The case file was tied to my rebirth, the shuttle crash in Novost, where my half-dead self was found. I exhaled again, massaging the knots in my neck. It was approaching midday, but I was seriously contemplating generating some synthohol. I knew I ought to sleep, as I massaged the right side of my neck, as it connected above the shoulder blade, that was the worst spot when I was stressed. I could feel the stiffness in my jaw too, from clenching my teeth while focusing.

Now that I was home, I could really read through the documents on my full wallscreens. There were no windows in my unit, so it made it an ideal spot for secondary investigations. The studio unit had partitions that could be rearranged, but I liked the open area, aside from one corner dedicated to a bathroom, those walls could stay. I stayed slumped in my chair while my inner monologue warred, reasons to walk across the jumbled room and crash into my bed, and reasons to turn on all the data processors and start work on this case now, before anything might have a chance to slip away.

I drummed the table with my fingers, tapping out rhythms of songs I heard, pieces from the club or something I streamed while working. All of it blurred together, one song starting from the lull in another, vague note similarities building new mashups of music. My head shifted, and the longer finger tap triggered a menu in my display. Prompts for commands for my apartment.
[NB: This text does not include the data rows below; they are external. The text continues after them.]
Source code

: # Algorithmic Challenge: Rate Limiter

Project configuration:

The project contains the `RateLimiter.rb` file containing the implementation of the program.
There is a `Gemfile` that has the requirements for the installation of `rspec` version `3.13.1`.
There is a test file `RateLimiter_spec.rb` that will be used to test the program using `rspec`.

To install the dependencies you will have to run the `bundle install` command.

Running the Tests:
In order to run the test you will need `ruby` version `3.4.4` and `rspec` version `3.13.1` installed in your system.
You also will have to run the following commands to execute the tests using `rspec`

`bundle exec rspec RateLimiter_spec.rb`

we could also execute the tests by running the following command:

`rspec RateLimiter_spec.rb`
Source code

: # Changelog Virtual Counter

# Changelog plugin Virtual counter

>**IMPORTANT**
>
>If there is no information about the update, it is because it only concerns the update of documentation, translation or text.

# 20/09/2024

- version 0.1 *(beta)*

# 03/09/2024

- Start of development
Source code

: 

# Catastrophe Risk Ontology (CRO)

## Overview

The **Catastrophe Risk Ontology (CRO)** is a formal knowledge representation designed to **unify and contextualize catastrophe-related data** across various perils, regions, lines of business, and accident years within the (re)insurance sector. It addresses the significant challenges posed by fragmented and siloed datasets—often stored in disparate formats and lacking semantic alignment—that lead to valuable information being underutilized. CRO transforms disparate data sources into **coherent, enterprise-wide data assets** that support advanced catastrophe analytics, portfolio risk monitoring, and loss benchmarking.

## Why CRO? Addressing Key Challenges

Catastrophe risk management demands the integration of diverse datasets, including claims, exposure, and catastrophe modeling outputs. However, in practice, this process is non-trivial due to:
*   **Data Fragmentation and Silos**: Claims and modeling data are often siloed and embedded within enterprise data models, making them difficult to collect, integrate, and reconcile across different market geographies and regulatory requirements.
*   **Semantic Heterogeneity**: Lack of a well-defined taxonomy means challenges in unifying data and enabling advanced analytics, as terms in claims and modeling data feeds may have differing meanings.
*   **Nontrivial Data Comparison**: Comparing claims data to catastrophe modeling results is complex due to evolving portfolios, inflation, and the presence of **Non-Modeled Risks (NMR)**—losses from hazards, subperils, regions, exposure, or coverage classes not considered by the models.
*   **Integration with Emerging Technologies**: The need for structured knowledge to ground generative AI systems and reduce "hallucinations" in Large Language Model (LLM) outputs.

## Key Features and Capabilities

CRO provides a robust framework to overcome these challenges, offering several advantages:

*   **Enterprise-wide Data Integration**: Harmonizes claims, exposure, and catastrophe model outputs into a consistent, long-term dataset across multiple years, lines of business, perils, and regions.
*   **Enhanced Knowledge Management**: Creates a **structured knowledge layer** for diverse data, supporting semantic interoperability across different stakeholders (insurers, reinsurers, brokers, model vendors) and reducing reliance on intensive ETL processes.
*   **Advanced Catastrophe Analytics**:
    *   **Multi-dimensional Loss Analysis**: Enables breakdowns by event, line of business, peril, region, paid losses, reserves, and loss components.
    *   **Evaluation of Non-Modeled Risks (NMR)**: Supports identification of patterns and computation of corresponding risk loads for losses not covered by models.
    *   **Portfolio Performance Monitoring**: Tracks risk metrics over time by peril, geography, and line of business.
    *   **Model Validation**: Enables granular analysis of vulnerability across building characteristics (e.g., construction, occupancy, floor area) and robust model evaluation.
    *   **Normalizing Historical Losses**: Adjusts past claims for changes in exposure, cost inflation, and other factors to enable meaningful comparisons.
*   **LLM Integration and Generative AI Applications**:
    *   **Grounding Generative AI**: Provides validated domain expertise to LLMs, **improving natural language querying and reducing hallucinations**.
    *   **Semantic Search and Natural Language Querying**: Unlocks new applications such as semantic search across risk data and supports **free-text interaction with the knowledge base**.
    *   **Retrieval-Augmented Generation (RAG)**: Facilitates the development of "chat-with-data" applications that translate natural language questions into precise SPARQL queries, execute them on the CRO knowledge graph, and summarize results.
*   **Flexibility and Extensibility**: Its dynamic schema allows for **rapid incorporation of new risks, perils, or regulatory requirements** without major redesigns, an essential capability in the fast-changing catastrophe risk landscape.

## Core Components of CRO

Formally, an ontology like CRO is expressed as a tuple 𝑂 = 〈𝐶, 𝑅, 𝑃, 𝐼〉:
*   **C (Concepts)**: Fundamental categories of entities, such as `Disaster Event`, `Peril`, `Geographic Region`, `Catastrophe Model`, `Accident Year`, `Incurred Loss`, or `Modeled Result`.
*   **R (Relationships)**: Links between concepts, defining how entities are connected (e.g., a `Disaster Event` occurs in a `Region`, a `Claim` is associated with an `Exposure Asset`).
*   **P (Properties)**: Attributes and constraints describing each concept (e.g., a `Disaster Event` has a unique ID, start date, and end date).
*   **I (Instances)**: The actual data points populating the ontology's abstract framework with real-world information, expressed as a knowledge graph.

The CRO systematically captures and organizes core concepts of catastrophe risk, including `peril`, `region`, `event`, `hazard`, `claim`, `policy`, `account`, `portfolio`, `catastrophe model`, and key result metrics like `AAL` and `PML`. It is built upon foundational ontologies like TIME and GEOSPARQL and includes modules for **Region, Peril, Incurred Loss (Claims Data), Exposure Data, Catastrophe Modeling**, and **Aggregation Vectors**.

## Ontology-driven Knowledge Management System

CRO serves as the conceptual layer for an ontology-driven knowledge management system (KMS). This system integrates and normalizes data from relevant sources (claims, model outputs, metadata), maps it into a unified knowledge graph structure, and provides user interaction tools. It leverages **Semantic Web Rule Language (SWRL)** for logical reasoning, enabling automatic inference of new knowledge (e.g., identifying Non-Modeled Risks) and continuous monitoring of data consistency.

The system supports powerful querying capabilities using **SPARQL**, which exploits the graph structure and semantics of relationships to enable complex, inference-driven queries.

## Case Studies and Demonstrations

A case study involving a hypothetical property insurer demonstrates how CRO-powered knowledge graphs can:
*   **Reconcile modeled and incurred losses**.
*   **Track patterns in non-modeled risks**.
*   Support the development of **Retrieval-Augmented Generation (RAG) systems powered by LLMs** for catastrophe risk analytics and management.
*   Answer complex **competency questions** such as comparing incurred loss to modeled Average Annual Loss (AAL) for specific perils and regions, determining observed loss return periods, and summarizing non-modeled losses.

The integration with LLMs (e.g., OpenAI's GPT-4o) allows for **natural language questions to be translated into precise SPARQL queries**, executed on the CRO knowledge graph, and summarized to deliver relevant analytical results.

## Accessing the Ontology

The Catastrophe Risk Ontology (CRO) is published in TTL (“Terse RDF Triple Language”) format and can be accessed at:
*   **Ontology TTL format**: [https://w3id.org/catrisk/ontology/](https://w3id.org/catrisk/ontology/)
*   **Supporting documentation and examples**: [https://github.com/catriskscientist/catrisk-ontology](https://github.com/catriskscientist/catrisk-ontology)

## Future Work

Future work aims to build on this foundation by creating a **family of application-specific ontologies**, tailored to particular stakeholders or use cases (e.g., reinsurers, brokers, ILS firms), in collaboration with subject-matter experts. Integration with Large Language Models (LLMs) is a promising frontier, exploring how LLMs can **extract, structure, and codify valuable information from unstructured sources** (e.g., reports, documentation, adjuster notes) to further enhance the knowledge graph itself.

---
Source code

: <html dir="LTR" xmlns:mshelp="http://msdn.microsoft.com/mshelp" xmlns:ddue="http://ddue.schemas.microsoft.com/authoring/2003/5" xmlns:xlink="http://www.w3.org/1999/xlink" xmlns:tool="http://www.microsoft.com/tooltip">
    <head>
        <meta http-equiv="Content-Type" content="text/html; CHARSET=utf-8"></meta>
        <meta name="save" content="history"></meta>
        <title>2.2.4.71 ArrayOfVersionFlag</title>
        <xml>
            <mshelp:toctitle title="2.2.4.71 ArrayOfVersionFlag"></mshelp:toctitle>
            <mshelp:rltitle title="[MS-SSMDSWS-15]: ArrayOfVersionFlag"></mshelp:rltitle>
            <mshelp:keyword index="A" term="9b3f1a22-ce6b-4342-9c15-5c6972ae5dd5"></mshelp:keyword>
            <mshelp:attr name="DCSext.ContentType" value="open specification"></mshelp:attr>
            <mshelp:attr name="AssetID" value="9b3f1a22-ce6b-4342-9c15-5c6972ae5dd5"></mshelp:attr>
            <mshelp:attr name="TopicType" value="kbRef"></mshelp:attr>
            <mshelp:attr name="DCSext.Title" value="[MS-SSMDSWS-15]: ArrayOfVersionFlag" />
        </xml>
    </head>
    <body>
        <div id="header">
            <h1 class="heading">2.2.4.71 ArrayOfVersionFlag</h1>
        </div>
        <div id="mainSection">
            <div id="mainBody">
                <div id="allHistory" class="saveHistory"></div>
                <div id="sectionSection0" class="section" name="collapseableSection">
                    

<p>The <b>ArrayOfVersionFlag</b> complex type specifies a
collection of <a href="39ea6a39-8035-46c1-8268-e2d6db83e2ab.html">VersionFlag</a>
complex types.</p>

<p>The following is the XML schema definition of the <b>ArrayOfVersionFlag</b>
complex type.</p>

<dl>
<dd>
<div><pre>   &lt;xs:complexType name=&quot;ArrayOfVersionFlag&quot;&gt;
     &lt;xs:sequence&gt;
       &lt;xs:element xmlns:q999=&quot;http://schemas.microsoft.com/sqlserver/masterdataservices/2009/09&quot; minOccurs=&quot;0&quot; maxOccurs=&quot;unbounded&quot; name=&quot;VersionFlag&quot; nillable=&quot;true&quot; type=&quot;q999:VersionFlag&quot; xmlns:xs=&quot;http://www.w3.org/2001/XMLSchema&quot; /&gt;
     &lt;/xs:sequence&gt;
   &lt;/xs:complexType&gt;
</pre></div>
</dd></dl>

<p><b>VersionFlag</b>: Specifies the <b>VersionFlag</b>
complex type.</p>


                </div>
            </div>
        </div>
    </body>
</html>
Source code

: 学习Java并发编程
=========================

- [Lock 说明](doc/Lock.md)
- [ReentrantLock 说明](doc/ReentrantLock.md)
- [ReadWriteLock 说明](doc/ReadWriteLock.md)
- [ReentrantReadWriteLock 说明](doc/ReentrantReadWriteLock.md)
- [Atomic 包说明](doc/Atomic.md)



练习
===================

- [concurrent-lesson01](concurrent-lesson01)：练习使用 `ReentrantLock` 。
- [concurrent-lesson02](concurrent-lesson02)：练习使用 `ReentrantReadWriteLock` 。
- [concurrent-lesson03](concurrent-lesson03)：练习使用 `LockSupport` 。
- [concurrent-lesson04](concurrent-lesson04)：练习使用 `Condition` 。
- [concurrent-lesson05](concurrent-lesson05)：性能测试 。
I hovered for a heartbeat, and then selected the wallscreens to power on.

Before me on the wall was a new grid. Replacing the bland paint colors prior, this was a thrumming screen ready for action. My display was integrated to all this, it tapped into my storage, my screens, my gestures, and my thoughts. Flicking my hand up, I opened my case files, pulled this new one, and then swiped over to another filestore. In this one, I had three unnamed files. I opened the first one, queued up all of its notes, and started to work.

Spreading across the walls were articles, notes about the crash of five years prior, and my own notes of the event The sparse bits allocated to me from the Travis file were augmented by my own research. I took my normal collage of articles and started to add in these new pieces. Details of medical reports, flight paths, impact zones, transcripts, and eyewitness reports were anchored. Paused video captures helped recreate a three-dimensional model of the wreck in motion, and calculated trajectories to better understand where things behaved as expected and where they failed. Speculative theories listed, blue traces of what they would mean or alter.

I had to set aside some reports that were either intentionally wrong or erroneous. It's part of why investigators like me were in such high demand. Our interconnected systems allowed for an overabundance of information, and not everyone wanted to provide accurate accounts. Sussing out the truth from the noise was part of my job. And probably why this was sent to me.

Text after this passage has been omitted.